• _Problem_: Throughout the material below, tally the lines containing "Agreement" and give the total with no accompanying text.

• _Data to process_:
☆ ☆ ☆

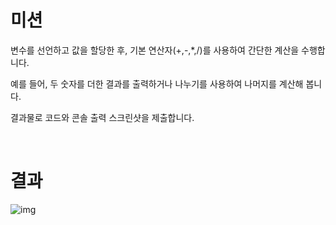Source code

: # 미션
변수를 선언하고 값을 할당한 후, 기본 연산자(+,-,*,/)를 사용하여 간단한 계산을 수행합니다.

예를 들어, 두 숫자를 더한 결과를 출력하거나 나누기를 사용하여 나머지를 계산해 봅니다.

결과물로 코드와 콘솔 출력 스크린샷을 제출합니다.

<br>

# 결과
![img](https://github.com/user-attachments/assets/7b5efc70-6b0d-4c72-ba01-202a47d3c480)
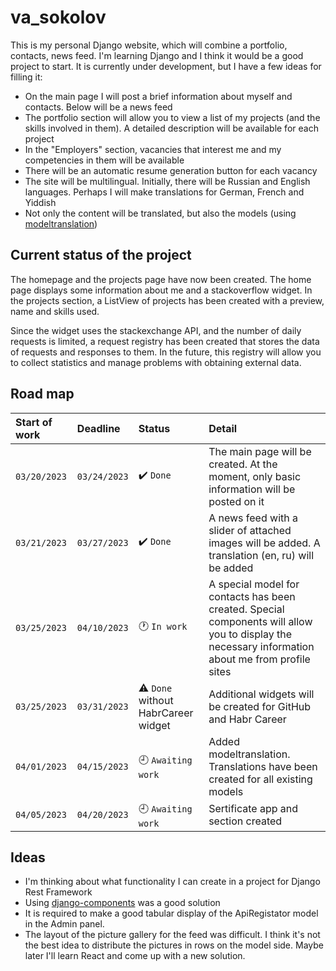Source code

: # va_sokolov

This is my personal Django website, which will combine a portfolio, contacts, news feed. I'm learning Django and I think it would be a good project to start. It is currently under development, but I have a few ideas for filling it:

+ On the main page I will post a brief information about myself and contacts. Below will be a news feed
+ The portfolio section will allow you to view a list of my projects (and the skills involved in them). A detailed description will be available for each project
+ In the "Employers" section, vacancies that interest me and my competencies in them will be available
+ There will be an automatic resume generation button for each vacancy
+ The site will be multilingual. Initially, there will be Russian and English languages. Perhaps I will make translations for German, French and Yiddish
+ Not only the content will be translated, but also the models (using [modeltranslation](https://github.com/deschler/django-modeltranslation))

## Current status of the project

The homepage and the projects page have now been created. The home page displays some information about me and a stackoverflow widget. In the projects section, a ListView of projects has been created with a preview, name and skills used.

Since the widget uses the stackexchange API, and the number of daily requests is limited, a request registry has been created that stores the data of requests and responses to them. In the future, this registry will allow you to collect statistics and manage problems with obtaining external data.

## Road map

| Start of work | Deadline     | Status                     | Detail                                                                                           |
|:--------------|:-------------|:---------------------------|:-------------------------------------------------------------------------------------------------|
| `03/20/2023`  | `03/24/2023` | :heavy_check_mark: `Done`  | The main page will be created. At the moment, only basic information will be posted on it        |
| `03/21/2023`  | `03/27/2023` | :heavy_check_mark: `Done`  | A news feed with a slider of attached images will be added. A translation (en, ru) will be added |
| `03/25/2023`  | `04/10/2023` | :clock1: `In work`         | A special model for contacts has been created. Special components will allow you to display the necessary information about me from profile sites |
| `03/25/2023`  | `03/31/2023` | :warning: `Done` without HabrCareer widget | Additional widgets will be created for GitHub and Habr Career                                    |
| `04/01/2023`  | `04/15/2023` | :clock9: `Awaiting work`   | Added modeltranslation. Translations have been created for all existing models                   |
| `04/05/2023`  | `04/20/2023` | :clock9: `Awaiting work`   | Sertificate app and section created                                                              |

## Ideas

+ I'm thinking about what functionality I can create in a project for Django Rest Framework
+ Using [django-components](https://github.com/EmilStenstrom/django-components) was a good solution
+ It is required to make a good tabular display of the ApiRegistator model in the Admin panel.
+ The layout of the picture gallery for the feed was difficult. I think it's not the best idea to distribute the pictures in rows on the model side. Maybe later I'll learn React and come up with a new solution.
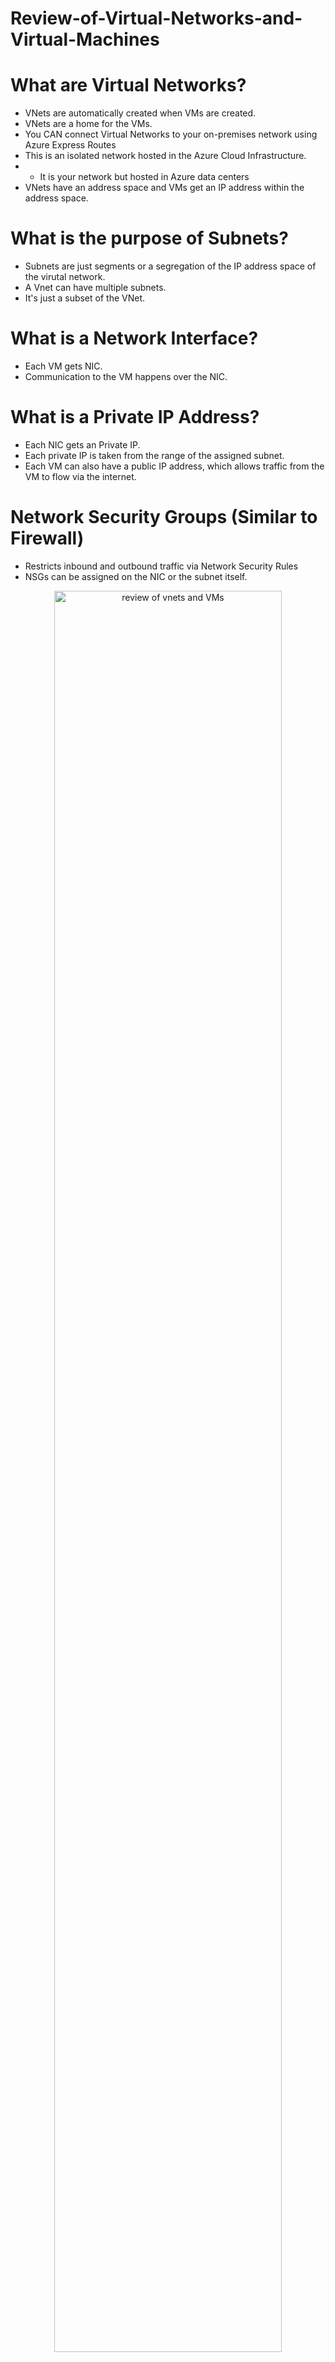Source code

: # Review-of-Virtual-Networks-and-Virtual-Machines


# What are Virtual Networks?
- VNets are automatically created when VMs are created.
- VNets are a home for the VMs.
- You CAN connect Virtual Networks to your on-premises network using <st> Azure Express Routes </st>
- This is an isolated network hosted in the Azure Cloud Infrastructure. 
- - It is your network but hosted in Azure data centers
- VNets have an address space and VMs get an IP address within the address space.


# What is the purpose of Subnets?
- Subnets are just segments or a segregation of the IP address space of the virutal network.
- A Vnet can have multiple subnets.
- It's just a subset of the VNet. 

# What is a Network Interface?
- Each VM gets NIC.
- Communication to the VM happens over the NIC.

# What is a Private IP Address?
- Each NIC gets an Private IP.
- Each private IP is taken from the range of the assigned subnet.
- Each VM can also have a public IP address, which allows traffic from the VM to flow via the internet. 

# Network Security Groups (Similar to Firewall)
- Restricts inbound and outbound traffic via Network Security Rules
- NSGs can be assigned on the NIC or the subnet itself.

<p align="center">
  
<img src="https://user-images.githubusercontent.com/104326475/168878861-2efd1f48-2751-48e2-a02f-259455832403.png" height="85%" width="85%" alt="review of vnets and VMs"/>

<p/>




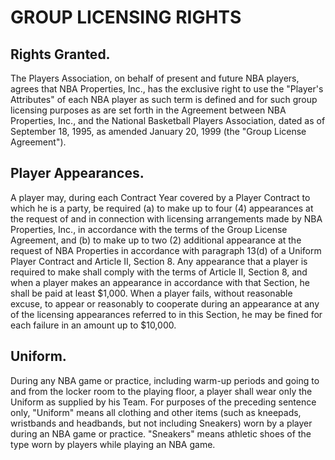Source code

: # GROUP LICENSING RIGHTS

## Rights Granted.

The Players Association, on behalf of present and future NBA players, agrees that NBA Properties, Inc., has the exclusive right to use the "Player's Attributes" of each NBA player as such term is defined and for such group licensing purposes as are set forth in the Agreement between NBA Properties, Inc., and the National Basketball Players Association, dated as of September 18, 1995, as amended January 20, 1999 (the "Group License Agreement").

## Player Appearances.

A player may, during each Contract Year covered by a Player Contract to which he is a party, be required (a) to make up to four (4) appearances at the request of and in connection with licensing arrangements made by NBA Properties, Inc., in accordance with the terms of the Group License Agreement, and (b) to make up to two (2) additional appearance at the request of NBA Properties in accordance with paragraph 13(d) of a Uniform Player Contract and Article II, Section 8. Any appearance that a player is required to make shall comply with the terms of Article II, Section 8, and when a player makes an appearance in accordance with that Section, he shall be paid at least \$1,000. When a player fails, without reasonable excuse, to appear or reasonably to cooperate during an appearance at any of the licensing appearances referred to in this Section, he may be fined for each failure in an amount up to \$10,000.

## Uniform.

During any NBA game or practice, including warm-up periods and going to and from the locker room to the playing floor, a player shall wear only the Uniform as supplied by his Team. For purposes of the preceding sentence only, "Uniform" means all clothing and other items (such as kneepads, wristbands and headbands, but not including Sneakers) worn by a player during an NBA game or practice. "Sneakers" means athletic shoes of the type worn by players while playing an NBA game.
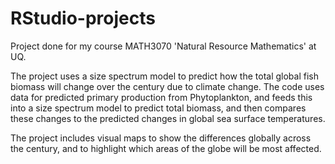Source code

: # RStudio-projects
Project done for my course MATH3070 'Natural Resource Mathematics' at UQ.

The project uses a size spectrum model to predict how the total global fish biomass will change over the century due to climate change. 
The code uses data for predicted primary production from Phytoplankton, and feeds this into a size spectrum model to predict total biomass, and then compares these changes to the predicted changes in global sea surface temperatures.

The project includes visual maps to show the differences globally across the century, and to highlight which areas of the globe will be most affected.

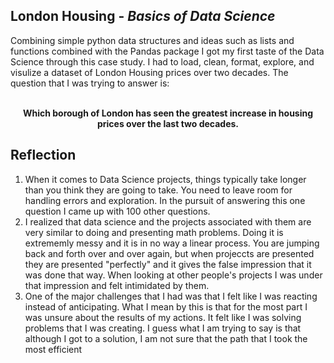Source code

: <h2> London Housing - <i>Basics of Data Science</i></h2>
Combining simple python data structures and ideas such as lists and functions combined with the Pandas package I got my first taste of the Data Science through this case study. I had to load, clean, format, explore, and visulize a dataset of London Housing prices over two decades. The question that I was trying to answer is: <br> </br>

<p align='center'> <b>Which borough of London has seen the greatest increase in housing prices over the last two decades.</b> </p>

<h2> Reflection</h2>

<ol>
  <li> When it comes to Data Science projects, things typically take longer than you think they are going to take. You need to leave room for handling errors and exploration. In the pursuit of answering this one question I came up with 100 other questions.

  <li> I realized that data science and the projects associated with them are very similar to doing and presenting math problems. Doing it is extrememly messy and it is in no way a linear process. You are jumping back and forth over and over again, but when projeccts are presented they are presented "perfectly" and it gives the false impression that it was done that way. When looking at other people's projects I was under that impression and felt intimidated by them. 
    
  <li> One of the major challenges that I had was that I felt like I was reacting instead of anticipating. What I mean by this is that for the most part I was unsure about the results of my actions. It felt like I was solving problems that I was creating. I guess what I am trying to say is that although I got to a solution, I am not sure that the path that I took the most efficient
</ol>
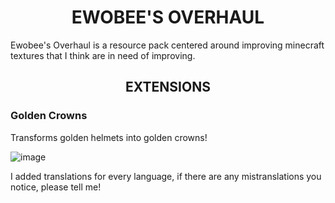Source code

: <h1 align="center">EWOBEE'S OVERHAUL</h1>
Ewobee's Overhaul is a resource pack centered around improving minecraft textures that I think are in need of improving.
<h2 align="center">EXTENSIONS</h2>
<h3>Golden Crowns</h3>
Transforms golden helmets into golden crowns!

![image](https://github.com/ewobee/Ewobees-Overhaul/assets/80922756/272a19e1-fb41-4fe2-8846-4c41f5178b91)

I added translations for every language, if there are any mistranslations you notice, please tell me!
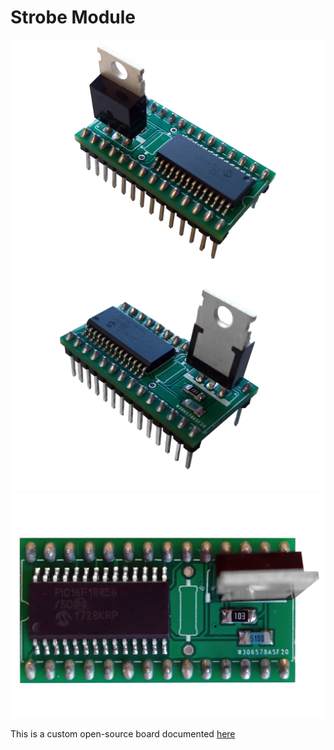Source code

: # Strobe Module


![](../../images/strobe-module.jpg)
![](../../images/strobe-module1.jpg)
![](../../images/strobe-module2.jpg)

This is a custom open-source board documented [here](https://github.com/wenzel-lab/modular-microfluidics-workstation-controller/tree/master/module-fast-imaging)

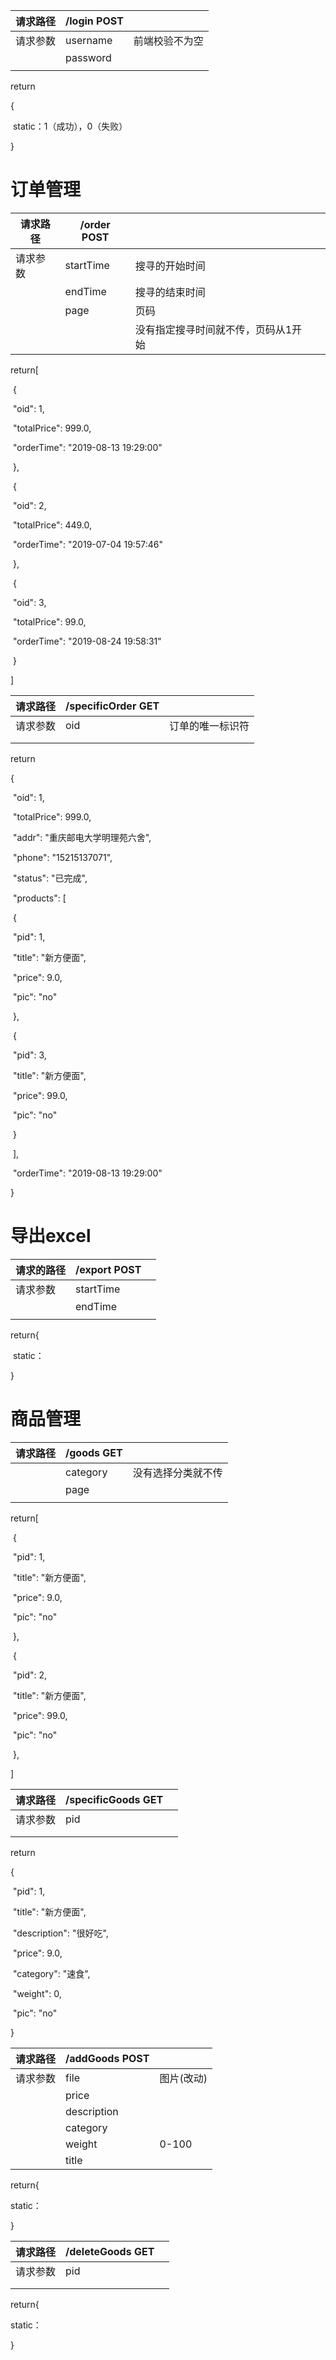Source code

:| 请求路径 | /login POST |                |
| -------- | ----------- | -------------- |
| 请求参数 | username    | 前端校验不为空 |
|          | password    |                |
|          |             |                |

return

{	

​	static：1（成功），0（失败）

}

# 订单管理

| 请求路径 | /order POST |                                     |      |
| -------- | ----------- | ----------------------------------- | ---- |
| 请求参数 | startTime   | 搜寻的开始时间                      |      |
|          | endTime     | 搜寻的结束时间                      |      |
|          | page        | 页码                                |      |
|          |             | 没有指定搜寻时间就不传，页码从1开始 |      |



return[

​    {

​        "oid": 1,

​        "totalPrice": 999.0,

​        "orderTime": "2019-08-13 19:29:00"

​    },

​    {

​        "oid": 2,

​        "totalPrice": 449.0,

​        "orderTime": "2019-07-04 19:57:46"

​    },

​    {

​        "oid": 3,

​        "totalPrice": 99.0,

​        "orderTime": "2019-08-24 19:58:31"

​    }

]

| 请求路径 | /specificOrder GET |                  |
| -------- | ------------------ | ---------------- |
| 请求参数 | oid                | 订单的唯一标识符 |
|          |                    |                  |
|          |                    |                  |

return

{

​    "oid": 1,

​    "totalPrice": 999.0,

​    "addr": "重庆邮电大学明理苑六舍",

​    "phone": "15215137071",

​    "status": "已完成",

​    "products": [

​        {

​            "pid": 1,

​            "title": "新方便面",

​            "price": 9.0,

​            "pic": "no"

​        },

​        {

​            "pid": 3,

​            "title": "新方便面",

​            "price": 99.0,

​            "pic": "no"

​        }

​    ],

​    "orderTime": "2019-08-13 19:29:00"

}

# 导出excel

| 请求的路径 | /export POST |      |
| ---------- | ------------ | ---- |
| 请求参数   | startTime    |      |
|            | endTime      |      |
|            |              |      |

return{

​	static：

}

# 商品管理

| 请求路径 | /goods  GET |                    |
| -------- | ----------- | ------------------ |
|          | category    | 没有选择分类就不传 |
|          | page        |                    |
|          |             |                    |

return[

​    {

​        "pid": 1,

​        "title": "新方便面",

​        "price": 9.0,

​        "pic": "no"

​    },

​    {

​        "pid": 2,

​        "title": "新方便面",

​        "price": 99.0,

​        "pic": "no"

​    },

]

| 请求路径 | /specificGoods GET |      |
| -------- | ------------------ | ---- |
| 请求参数 | pid                |      |
|          |                    |      |
|          |                    |      |

return

{

​    "pid": 1,

​    "title": "新方便面",

​    "description": "很好吃",

​    "price": 9.0,

​    "category": "速食",

​    "weight": 0,

​    "pic": "no"

}

| 请求路径 | /addGoods POST |            |
| :------: | -------------- | ---------- |
| 请求参数 | file           | 图片(改动) |
|          | price          |            |
|          | description    |            |
|          | category       |            |
|          | weight         | 0-100      |
|          | title          |            |

return{

static：

}

| 请求路径 | /deleteGoods GET |      |
| -------- | ---------------- | ---- |
| 请求参数 | pid              |      |
|          |                  |      |
|          |                  |      |

return{

static：

}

☆ ☆ ☆

• _Written response_: 2